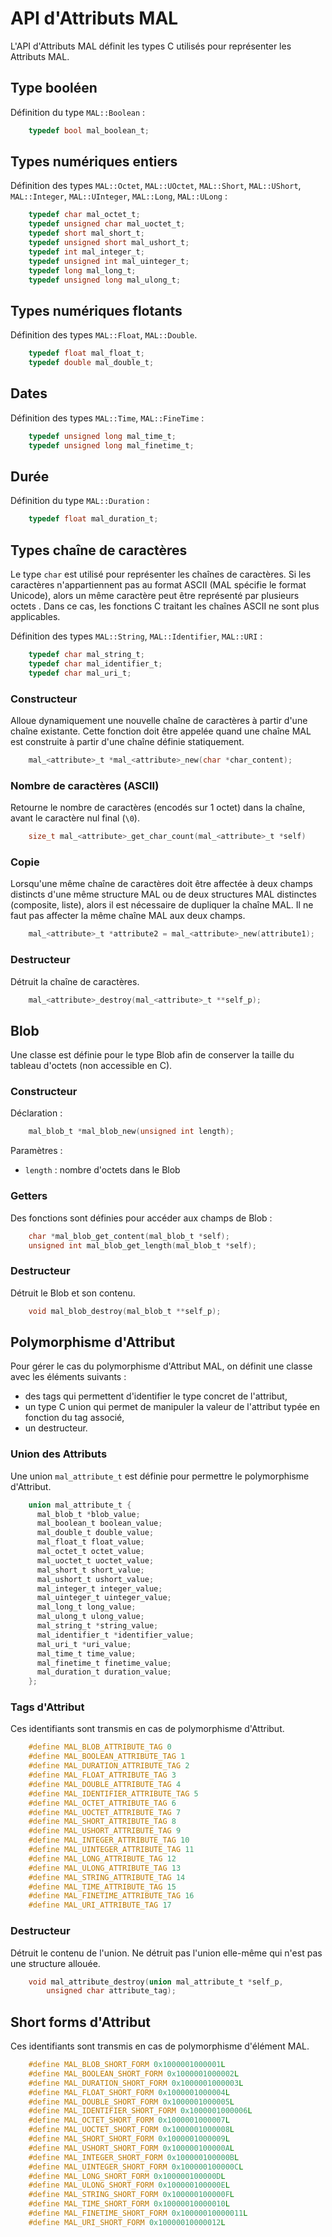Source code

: API d'Attributs MAL
===================

L'API d'Attributs MAL définit les types C utilisés pour représenter les Attributs MAL.

Type booléen
------------

Définition du type `MAL::Boolean` :

```c
	typedef bool mal_boolean_t;
```

Types numériques entiers
------------------------

Définition des types `MAL::Octet`, `MAL::UOctet`, `MAL::Short`, `MAL::UShort`, `MAL::Integer`, `MAL::UInteger`, `MAL::Long`, `MAL::ULong` :

```c
	typedef char mal_octet_t;
	typedef unsigned char mal_uoctet_t;
	typedef short mal_short_t;
	typedef unsigned short mal_ushort_t;
	typedef int mal_integer_t;
	typedef unsigned int mal_uinteger_t;
	typedef long mal_long_t;
	typedef unsigned long mal_ulong_t;
```

Types numériques flotants
-------------------------

Définition des types `MAL::Float`, `MAL::Double`.

```c
	typedef float mal_float_t;
	typedef double mal_double_t;
```

Dates
-----

Définition des types `MAL::Time`, `MAL::FineTime` :

```c
	typedef unsigned long mal_time_t;
	typedef unsigned long mal_finetime_t;
```

Durée
-----

Définition du type `MAL::Duration` :

```c
	typedef float mal_duration_t;
```

Types chaîne de caractères
--------------------------

Le type `char` est utilisé pour représenter les chaînes de caractères. Si les caractères n'appartiennent pas au format ASCII (MAL spécifie le format Unicode), alors un même caractère peut être représenté par plusieurs octets . Dans ce cas, les fonctions C traitant les chaînes ASCII ne sont plus applicables.

Définition des types `MAL::String`, `MAL::Identifier`, `MAL::URI` :

```c
	typedef char mal_string_t;
	typedef char mal_identifier_t;
	typedef char mal_uri_t;
```

### Constructeur

Alloue dynamiquement une nouvelle chaîne de caractères à partir d'une chaîne existante. Cette fonction doit être appelée quand une chaîne MAL est construite à partir d'une chaîne définie statiquement.

```c
	mal_<attribute>_t *mal_<attribute>_new(char *char_content);
```

### Nombre de caractères (ASCII)

Retourne le nombre de caractères (encodés sur 1 octet) dans la chaîne, avant le caractère nul final (`\0`).

```c
	size_t mal_<attribute>_get_char_count(mal_<attribute>_t *self)
```

### Copie

Lorsqu'une même chaîne de caractères doit être affectée à deux champs distincts d'une même structure MAL ou de deux structures MAL distinctes (composite, liste), alors il est nécessaire de dupliquer la chaîne MAL. Il ne faut pas affecter la même chaîne MAL aux deux champs.

```c
	mal_<attribute>_t *attribute2 = mal_<attribute>_new(attribute1);
```

### Destructeur

Détruit la chaîne de caractères.

```c
	mal_<attribute>_destroy(mal_<attribute>_t **self_p);
```

Blob
----

Une classe est définie pour le type Blob afin de conserver la taille du tableau d'octets (non accessible en C).

### Constructeur

Déclaration :

```c
	mal_blob_t *mal_blob_new(unsigned int length);
```

Paramètres :

  -	`length` : nombre d'octets dans le Blob

### Getters

Des fonctions sont définies pour accéder aux champs de Blob :

```c
	char *mal_blob_get_content(mal_blob_t *self);
	unsigned int mal_blob_get_length(mal_blob_t *self);
```

### Destructeur

Détruit le Blob et son contenu.

```c
	void mal_blob_destroy(mal_blob_t **self_p);
```

Polymorphisme d'Attribut
------------------------

Pour gérer le cas du polymorphisme d'Attribut MAL, on définit une classe avec les éléments suivants :

  -	des tags qui permettent d'identifier le type concret de l'attribut,
  -	un type C union qui permet de manipuler la valeur de l'attribut typée en fonction du tag associé,
  -	un destructeur.

### Union des Attributs

Une union `mal_attribute_t` est définie pour permettre le polymorphisme d'Attribut.

```c
	union mal_attribute_t {
	  mal_blob_t *blob_value;
	  mal_boolean_t boolean_value;
	  mal_double_t double_value;
	  mal_float_t float_value;
	  mal_octet_t octet_value;
	  mal_uoctet_t uoctet_value;
	  mal_short_t short_value;
	  mal_ushort_t ushort_value;
	  mal_integer_t integer_value;
	  mal_uinteger_t uinteger_value;
	  mal_long_t long_value;
	  mal_ulong_t ulong_value;
	  mal_string_t *string_value;
	  mal_identifier_t *identifier_value;
	  mal_uri_t *uri_value;
	  mal_time_t time_value;
	  mal_finetime_t finetime_value;
	  mal_duration_t duration_value;
	};
```

### Tags d'Attribut

Ces identifiants sont transmis en cas de polymorphisme d'Attribut.

```c
	#define MAL_BLOB_ATTRIBUTE_TAG 0
	#define MAL_BOOLEAN_ATTRIBUTE_TAG 1
	#define MAL_DURATION_ATTRIBUTE_TAG 2
	#define MAL_FLOAT_ATTRIBUTE_TAG 3
	#define MAL_DOUBLE_ATTRIBUTE_TAG 4
	#define MAL_IDENTIFIER_ATTRIBUTE_TAG 5
	#define MAL_OCTET_ATTRIBUTE_TAG 6
	#define MAL_UOCTET_ATTRIBUTE_TAG 7
	#define MAL_SHORT_ATTRIBUTE_TAG 8
	#define MAL_USHORT_ATTRIBUTE_TAG 9
	#define MAL_INTEGER_ATTRIBUTE_TAG 10
	#define MAL_UINTEGER_ATTRIBUTE_TAG 11
	#define MAL_LONG_ATTRIBUTE_TAG 12
	#define MAL_ULONG_ATTRIBUTE_TAG 13
	#define MAL_STRING_ATTRIBUTE_TAG 14
	#define MAL_TIME_ATTRIBUTE_TAG 15
	#define MAL_FINETIME_ATTRIBUTE_TAG 16
	#define MAL_URI_ATTRIBUTE_TAG 17
```

### Destructeur

Détruit le contenu de l'union. Ne détruit pas l'union elle-même qui n'est pas une structure allouée.

```c
	void mal_attribute_destroy(union mal_attribute_t *self_p,
	    unsigned char attribute_tag);
```

Short forms d'Attribut
----------------------

Ces identifiants sont transmis en cas de polymorphisme d'élément MAL.

```c
	#define MAL_BLOB_SHORT_FORM 0x1000001000001L
	#define MAL_BOOLEAN_SHORT_FORM 0x1000001000002L
	#define MAL_DURATION_SHORT_FORM 0x1000001000003L
	#define MAL_FLOAT_SHORT_FORM 0x1000001000004L
	#define MAL_DOUBLE_SHORT_FORM 0x1000001000005L
	#define MAL_IDENTIFIER_SHORT_FORM 0x1000001000006L
	#define MAL_OCTET_SHORT_FORM 0x1000001000007L
	#define MAL_UOCTET_SHORT_FORM 0x1000001000008L
	#define MAL_SHORT_SHORT_FORM 0x1000001000009L
	#define MAL_USHORT_SHORT_FORM 0x100000100000AL
	#define MAL_INTEGER_SHORT_FORM 0x100000100000BL
	#define MAL_UINTEGER_SHORT_FORM 0x100000100000CL
	#define MAL_LONG_SHORT_FORM 0x100000100000DL
	#define MAL_ULONG_SHORT_FORM 0x100000100000EL
	#define MAL_STRING_SHORT_FORM 0x100000100000FL
	#define MAL_TIME_SHORT_FORM 0x10000010000010L
	#define MAL_FINETIME_SHORT_FORM 0x10000010000011L
	#define MAL_URI_SHORT_FORM 0x10000010000012L
```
== == ==
▶ [WHAT YOU SHOULD DO] Your task is to reproduce all of the material exactly. The pictures stay out.

▶ [REPLY]
Source code

: API d'Attributs MAL
===================

L'API d'Attributs MAL définit les types C utilisés pour représenter les Attributs MAL.

Type booléen
------------

Définition du type `MAL::Boolean` :

```c
	typedef bool mal_boolean_t;
```

Types numériques entiers
------------------------

Définition des types `MAL::Octet`, `MAL::UOctet`, `MAL::Short`, `MAL::UShort`, `MAL::Integer`, `MAL::UInteger`, `MAL::Long`, `MAL::ULong` :

```c
	typedef char mal_octet_t;
	typedef unsigned char mal_uoctet_t;
	typedef short mal_short_t;
	typedef unsigned short mal_ushort_t;
	typedef int mal_integer_t;
	typedef unsigned int mal_uinteger_t;
	typedef long mal_long_t;
	typedef unsigned long mal_ulong_t;
```

Types numériques flotants
-------------------------

Définition des types `MAL::Float`, `MAL::Double`.

```c
	typedef float mal_float_t;
	typedef double mal_double_t;
```

Dates
-----

Définition des types `MAL::Time`, `MAL::FineTime` :

```c
	typedef unsigned long mal_time_t;
	typedef unsigned long mal_finetime_t;
```

Durée
-----

Définition du type `MAL::Duration` :

```c
	typedef float mal_duration_t;
```

Types chaîne de caractères
--------------------------

Le type `char` est utilisé pour représenter les chaînes de caractères. Si les caractères n'appartiennent pas au format ASCII (MAL spécifie le format Unicode), alors un même caractère peut être représenté par plusieurs octets . Dans ce cas, les fonctions C traitant les chaînes ASCII ne sont plus applicables.

Définition des types `MAL::String`, `MAL::Identifier`, `MAL::URI` :

```c
	typedef char mal_string_t;
	typedef char mal_identifier_t;
	typedef char mal_uri_t;
```

### Constructeur

Alloue dynamiquement une nouvelle chaîne de caractères à partir d'une chaîne existante. Cette fonction doit être appelée quand une chaîne MAL est construite à partir d'une chaîne définie statiquement.

```c
	mal_<attribute>_t *mal_<attribute>_new(char *char_content);
```

### Nombre de caractères (ASCII)

Retourne le nombre de caractères (encodés sur 1 octet) dans la chaîne, avant le caractère nul final (`\0`).

```c
	size_t mal_<attribute>_get_char_count(mal_<attribute>_t *self)
```

### Copie

Lorsqu'une même chaîne de caractères doit être affectée à deux champs distincts d'une même structure MAL ou de deux structures MAL distinctes (composite, liste), alors il est nécessaire de dupliquer la chaîne MAL. Il ne faut pas affecter la même chaîne MAL aux deux champs.

```c
	mal_<attribute>_t *attribute2 = mal_<attribute>_new(attribute1);
```

### Destructeur

Détruit la chaîne de caractères.

```c
	mal_<attribute>_destroy(mal_<attribute>_t **self_p);
```

Blob
----

Une classe est définie pour le type Blob afin de conserver la taille du tableau d'octets (non accessible en C).

### Constructeur

Déclaration :

```c
	mal_blob_t *mal_blob_new(unsigned int length);
```

Paramètres :

  -	`length` : nombre d'octets dans le Blob

### Getters

Des fonctions sont définies pour accéder aux champs de Blob :

```c
	char *mal_blob_get_content(mal_blob_t *self);
	unsigned int mal_blob_get_length(mal_blob_t *self);
```

### Destructeur

Détruit le Blob et son contenu.

```c
	void mal_blob_destroy(mal_blob_t **self_p);
```

Polymorphisme d'Attribut
------------------------

Pour gérer le cas du polymorphisme d'Attribut MAL, on définit une classe avec les éléments suivants :

  -	des tags qui permettent d'identifier le type concret de l'attribut,
  -	un type C union qui permet de manipuler la valeur de l'attribut typée en fonction du tag associé,
  -	un destructeur.

### Union des Attributs

Une union `mal_attribute_t` est définie pour permettre le polymorphisme d'Attribut.

```c
	union mal_attribute_t {
	  mal_blob_t *blob_value;
	  mal_boolean_t boolean_value;
	  mal_double_t double_value;
	  mal_float_t float_value;
	  mal_octet_t octet_value;
	  mal_uoctet_t uoctet_value;
	  mal_short_t short_value;
	  mal_ushort_t ushort_value;
	  mal_integer_t integer_value;
	  mal_uinteger_t uinteger_value;
	  mal_long_t long_value;
	  mal_ulong_t ulong_value;
	  mal_string_t *string_value;
	  mal_identifier_t *identifier_value;
	  mal_uri_t *uri_value;
	  mal_time_t time_value;
	  mal_finetime_t finetime_value;
	  mal_duration_t duration_value;
	};
```

### Tags d'Attribut

Ces identifiants sont transmis en cas de polymorphisme d'Attribut.

```c
	#define MAL_BLOB_ATTRIBUTE_TAG 0
	#define MAL_BOOLEAN_ATTRIBUTE_TAG 1
	#define MAL_DURATION_ATTRIBUTE_TAG 2
	#define MAL_FLOAT_ATTRIBUTE_TAG 3
	#define MAL_DOUBLE_ATTRIBUTE_TAG 4
	#define MAL_IDENTIFIER_ATTRIBUTE_TAG 5
	#define MAL_OCTET_ATTRIBUTE_TAG 6
	#define MAL_UOCTET_ATTRIBUTE_TAG 7
	#define MAL_SHORT_ATTRIBUTE_TAG 8
	#define MAL_USHORT_ATTRIBUTE_TAG 9
	#define MAL_INTEGER_ATTRIBUTE_TAG 10
	#define MAL_UINTEGER_ATTRIBUTE_TAG 11
	#define MAL_LONG_ATTRIBUTE_TAG 12
	#define MAL_ULONG_ATTRIBUTE_TAG 13
	#define MAL_STRING_ATTRIBUTE_TAG 14
	#define MAL_TIME_ATTRIBUTE_TAG 15
	#define MAL_FINETIME_ATTRIBUTE_TAG 16
	#define MAL_URI_ATTRIBUTE_TAG 17
```

### Destructeur

Détruit le contenu de l'union. Ne détruit pas l'union elle-même qui n'est pas une structure allouée.

```c
	void mal_attribute_destroy(union mal_attribute_t *self_p,
	    unsigned char attribute_tag);
```

Short forms d'Attribut
----------------------

Ces identifiants sont transmis en cas de polymorphisme d'élément MAL.

```c
	#define MAL_BLOB_SHORT_FORM 0x1000001000001L
	#define MAL_BOOLEAN_SHORT_FORM 0x1000001000002L
	#define MAL_DURATION_SHORT_FORM 0x1000001000003L
	#define MAL_FLOAT_SHORT_FORM 0x1000001000004L
	#define MAL_DOUBLE_SHORT_FORM 0x1000001000005L
	#define MAL_IDENTIFIER_SHORT_FORM 0x1000001000006L
	#define MAL_OCTET_SHORT_FORM 0x1000001000007L
	#define MAL_UOCTET_SHORT_FORM 0x1000001000008L
	#define MAL_SHORT_SHORT_FORM 0x1000001000009L
	#define MAL_USHORT_SHORT_FORM 0x100000100000AL
	#define MAL_INTEGER_SHORT_FORM 0x100000100000BL
	#define MAL_UINTEGER_SHORT_FORM 0x100000100000CL
	#define MAL_LONG_SHORT_FORM 0x100000100000DL
	#define MAL_ULONG_SHORT_FORM 0x100000100000EL
	#define MAL_STRING_SHORT_FORM 0x100000100000FL
	#define MAL_TIME_SHORT_FORM 0x10000010000010L
	#define MAL_FINETIME_SHORT_FORM 0x10000010000011L
	#define MAL_URI_SHORT_FORM 0x10000010000012L
```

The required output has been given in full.